Özgürlüğün bedeli
Her zaman olduğu gibi gülümsedi. Ama bu gülümseme, hayatın bütününe karşı duyduğu saygının tüm motiflerini yansıtan ruh halinin gülümsemesiydi...
Cemil Karakullukçu'nun yazısı...
Oymalı kapının pirinç kolunu zorla çevirdi. Kapıdan içeri girip çalışma masasına yakın odanın tam ortasına gelince, içinde ne olmuşsa, sanki bir depreme tutulmuş gibi sarsıldı. İçine kulak kesildi. Fizyolojik yapısında bir şeyin olmadığı kesindi. Ama onu sarsan ne ise, çok derinden geliyordu. Belki varoluşunun tellerinden birine dokunulmuştu. Saçından tırnak uçlarına dek sarsılmamış yeri kalmamıştı. Doğrusu bir acayip olmuştu. Ama " Şuramda, şuracığımın bir yerinde şöyle, böyle bir şey oldu" diye de bunu niteleyebilmekten uzaktı işte. Film gibi geçmişini yaşadı. Geleceğini de görür gibi oldu. Ölüm anına ve ölüm sonrasına uzandı. Saniyenin bilmem kaçı kadar süratte, oracıkta hem bir bebek, ölüm meleğinin karşısında hem ak saçlı, titrek ve kambur bir ihtiyar oluvermişti.

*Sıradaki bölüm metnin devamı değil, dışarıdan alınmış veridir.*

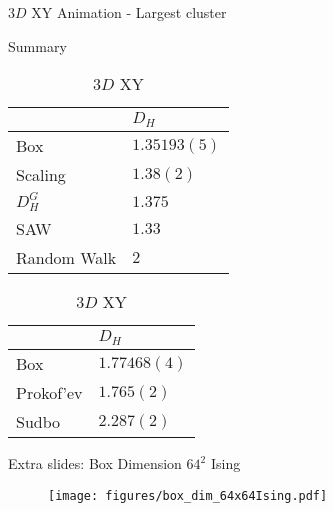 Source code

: \documentclass[10pt]{beamer}
\begin{document}
\begin{frame}{$3D$ XY Animation - Largest cluster}
\end{frame}

\begin{frame}{Summary}
    \begin{table}
        \parbox{.45\linewidth}{
            \centering
            \begin{tabular}{l|l}
                               & $D_H$          \\ \hline
                Box            & $1.35193(5)$   \\ \hline
                Scaling        & $1.38(2)$      \\ \hline
                $D_H^G$        & $1.375$        \\ \hline
                SAW            & $1.33$         \\ \hline
                Random Walk    & $2$                          
            \end{tabular}
            \caption{$2D$ Ising}
        }
        \hfill
        \parbox{.45\linewidth}{
            \centering
            \begin{tabular}{l|l}
                            & $D_H$           \\ \hline
                Box         & $1.77468(4)$    \\ \hline
                Prokof'ev   & $1.765(2)$      \\ \hline
                Sudbo       & $2.287(2)$  
            \end{tabular}
            \caption{$3D$ XY}
        }
    \end{table}
\end{frame}

\appendix

\begin{frame}[fragile]{Extra slides: Box Dimension $64^2$ Ising}
    \begin{figure}[h!]
        \centering
            \texttt{[image: figures/box\_dim\_64x64Ising.pdf]}
    \end{figure}
\end{frame}
\end{document}
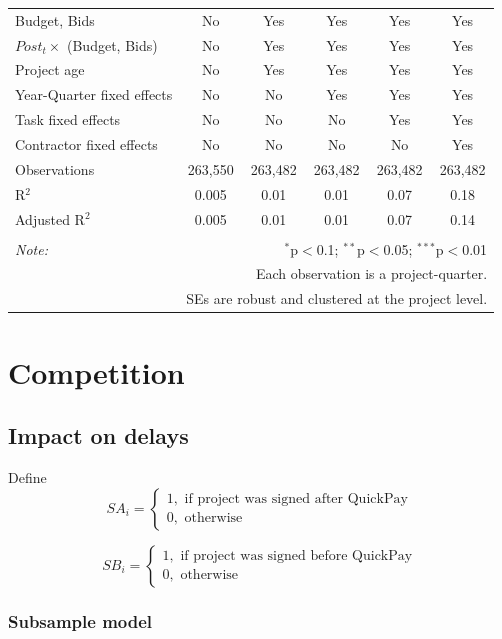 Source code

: \documentclass[
]{article}
\begin{document}
\begin{table}[H]
\begin{tabular}{@{\extracolsep{-2pt}}lccccc}
Budget, Bids & No & Yes & Yes & Yes & Yes \\ 
$Post_t \times $  (Budget, Bids) & No & Yes & Yes & Yes & Yes \\ 
Project age & No & Yes & Yes & Yes & Yes \\ 
Year-Quarter fixed effects & No & No & Yes & Yes & Yes \\ 
Task fixed effects & No & No & No & Yes & Yes \\ 
Contractor fixed effects & No & No & No & No & Yes \\ 
Observations & 263,550 & 263,482 & 263,482 & 263,482 & 263,482 \\ 
R$^{2}$ & 0.005 & 0.01 & 0.01 & 0.07 & 0.18 \\ 
Adjusted R$^{2}$ & 0.005 & 0.01 & 0.01 & 0.07 & 0.14 \\ 
\hline 
\hline \\[-1.8ex] 
\textit{Note:}  & \multicolumn{5}{r}{$^{*}$p$<$0.1; $^{**}$p$<$0.05; $^{***}$p$<$0.01} \\ 
 & \multicolumn{5}{r}{Each observation is a project-quarter.} \\ 
 & \multicolumn{5}{r}{SEs are robust and clustered at the project level.} \\ 
\end{tabular} 
\end{table}

\hypertarget{competition}{%
\section{Competition}\label{competition}}

\hypertarget{impact-on-delays}{%
\subsection{Impact on delays}\label{impact-on-delays}}

Define
\[ SA_i = \begin{cases} 1, \text{ if project was signed after QuickPay}\\
0, \text{ otherwise} \end{cases}\]

\[ SB_i = \begin{cases} 1, \text{ if project was signed before QuickPay}\\
0, \text{ otherwise} \end{cases}\]

\hypertarget{subsample-model}{%
\subsubsection{Subsample model}\label{subsample-model}}
\end{document}
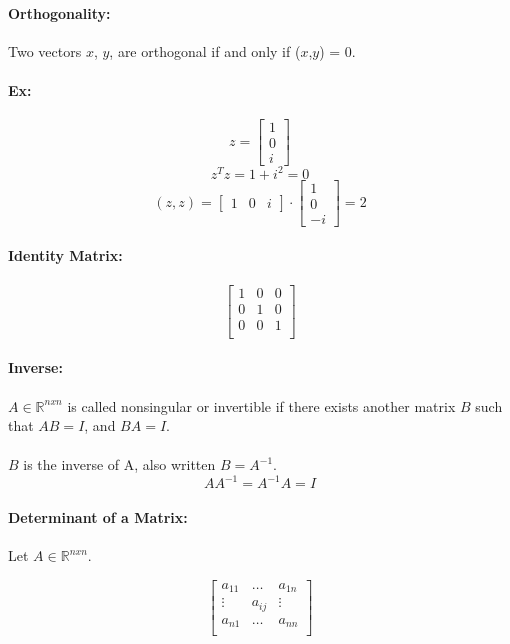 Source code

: \documentclass{article}
\begin{document}
\paragraph{Orthogonality:} Two vectors $x$, $y$, are orthogonal if and only if ($x$,$y$) = 0.

\paragraph{Ex:} 
\[
  z = 
  \begin{bmatrix}
      1 \\ 0 \\ i
  \end{bmatrix}
\]
\[
  z^Tz = 1 + i^2 = 0
\]
\[
    (z,z) = 
    \begin{bmatrix}
        1 & 0 & i
    \end{bmatrix}
    \cdot
    \begin{bmatrix}
    1 \\ 0 \\ -i
    \end{bmatrix}
    =
    2
\]
\paragraph{Identity Matrix:}
\[
    \begin{bmatrix}
        1 & 0 & 0\\
        0 & 1 & 0\\
        0 & 0 & 1\\
    \end{bmatrix}
\]
\paragraph{Inverse:} $A \in \mathbb{R}^{n x n}$ is called nonsingular or invertible if there exists
another matrix $B$ such that $AB = I$, and $BA = I$. 

\paragraph{} $B$ is the inverse of A, also written $B = A^{-1}$.
\[
AA^{-1} = A^{-1}A = I 
\]

\paragraph{Determinant of a Matrix:} Let $A \in \mathbb{R}^{nxn}$. 

\[
  \begin{bmatrix}
      a_{11} &\ldots  & a_{1n}\\
      \vdots & a_{ij} & \vdots\\
      a_{n1} & \ldots & a_{nn}\\
  \end{bmatrix} 
\]
\end{document}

Kendine gelince "Hayır!" dedi. "Hayır" sesi başkasının bulunmadığı evinin içinde yankılandı. İçindeki direnişe bir ret haykırışıydı bu. Doğrusu özgürlüğünün sesiydi. İçsel baskıya bir baş kaldırışıydı. Kararlılığı yüzüne yansımıştı. İrileşen siyah gözlerini bir sağa, bir sola çevirmişti. Bu görünüşüyle, hasmını bir hamlede yere seren tam bir savaşçı gibiydi. Yüzü gerilmişti. Gözlerinin üstünü yapay gibi örten kaşları, yüzüne bir de heybet veriyordu. Tahta tavandan sarkan güllü avizeye gözü ilişince dengesi bozulur gibi oldu. Sağ ayağını hafif kaldırıp sağa kaydırınca dengesine yeniden kavuştu.

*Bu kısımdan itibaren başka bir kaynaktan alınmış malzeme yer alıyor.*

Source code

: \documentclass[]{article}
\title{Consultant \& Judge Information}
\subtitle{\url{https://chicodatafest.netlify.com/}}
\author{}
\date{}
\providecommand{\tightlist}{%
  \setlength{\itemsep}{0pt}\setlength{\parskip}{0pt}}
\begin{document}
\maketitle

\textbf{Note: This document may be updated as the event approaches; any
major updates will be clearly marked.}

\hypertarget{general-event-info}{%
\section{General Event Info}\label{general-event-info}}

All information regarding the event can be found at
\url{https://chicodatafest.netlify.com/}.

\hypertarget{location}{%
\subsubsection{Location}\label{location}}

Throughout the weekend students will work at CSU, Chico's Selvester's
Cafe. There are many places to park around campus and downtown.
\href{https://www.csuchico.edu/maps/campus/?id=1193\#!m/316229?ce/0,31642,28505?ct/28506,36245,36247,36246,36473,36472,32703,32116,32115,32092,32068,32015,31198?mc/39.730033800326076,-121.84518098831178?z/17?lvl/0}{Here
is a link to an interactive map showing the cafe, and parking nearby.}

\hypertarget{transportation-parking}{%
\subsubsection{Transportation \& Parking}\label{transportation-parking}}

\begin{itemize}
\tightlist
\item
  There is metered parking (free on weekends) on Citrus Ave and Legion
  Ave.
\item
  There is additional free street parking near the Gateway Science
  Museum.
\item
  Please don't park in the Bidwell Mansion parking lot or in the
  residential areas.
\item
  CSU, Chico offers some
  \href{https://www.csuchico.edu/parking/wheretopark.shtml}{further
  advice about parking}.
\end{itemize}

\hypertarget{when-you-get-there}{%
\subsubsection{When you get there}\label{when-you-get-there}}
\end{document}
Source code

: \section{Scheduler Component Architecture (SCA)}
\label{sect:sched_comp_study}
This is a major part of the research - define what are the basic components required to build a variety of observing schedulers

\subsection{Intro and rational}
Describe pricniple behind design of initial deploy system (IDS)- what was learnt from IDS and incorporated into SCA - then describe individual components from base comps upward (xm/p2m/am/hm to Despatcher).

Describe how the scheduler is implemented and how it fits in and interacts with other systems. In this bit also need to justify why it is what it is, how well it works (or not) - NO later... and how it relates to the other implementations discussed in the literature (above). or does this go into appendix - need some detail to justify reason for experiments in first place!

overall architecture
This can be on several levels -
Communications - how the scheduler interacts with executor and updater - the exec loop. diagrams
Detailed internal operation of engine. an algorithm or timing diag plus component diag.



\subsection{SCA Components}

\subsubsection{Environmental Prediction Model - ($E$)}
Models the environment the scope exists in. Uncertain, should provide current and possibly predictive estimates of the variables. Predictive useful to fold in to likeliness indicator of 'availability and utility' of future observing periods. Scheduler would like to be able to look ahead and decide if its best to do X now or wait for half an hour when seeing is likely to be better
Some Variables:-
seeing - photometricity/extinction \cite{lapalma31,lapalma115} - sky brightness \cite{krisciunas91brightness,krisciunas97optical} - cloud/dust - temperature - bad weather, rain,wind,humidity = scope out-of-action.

"Hayır"ı yüksek sesle seslendirmesine kendisi de şaşırdı ve biraz da utanır gibi oldu. Yüzündeki gerginlik uçuverdi aniden. Yerine bir sevecenlik ve teslimiyet geldi. Kararlı tutumunu yansıtan bir gülümseyişle, "Özgür insan, yalnızlığı da göze alabilendir" diyerek, kendi deneyimi sonucunda ulaştığı ruh halinin bu sözlü ifadesini tane tane, üstelik her kelimeye vurgu yaparak söylemişti. Doğrusu bu sözle kendini uyarmış oluyordu. Bir önceki “Hayır"a karşı, şimdi, âdeta her kelimesi, hatta her harfi bedeninin bir parçası haline gelmiş bu cümlesinin olumlu mesajıyla doluyordu.
Bedeni gevşemişti. O anda tattığı yalnızlık değildi kuşkusuz. Belki de güçlülüğün, moralin ve doluşun ta kendisiydi. Belki de, bunun ötesinde bütün bedenini saran, kendisinin tanımlayamadığı bir haz dalgasının tüm hücrelerince özümsenmesiydi.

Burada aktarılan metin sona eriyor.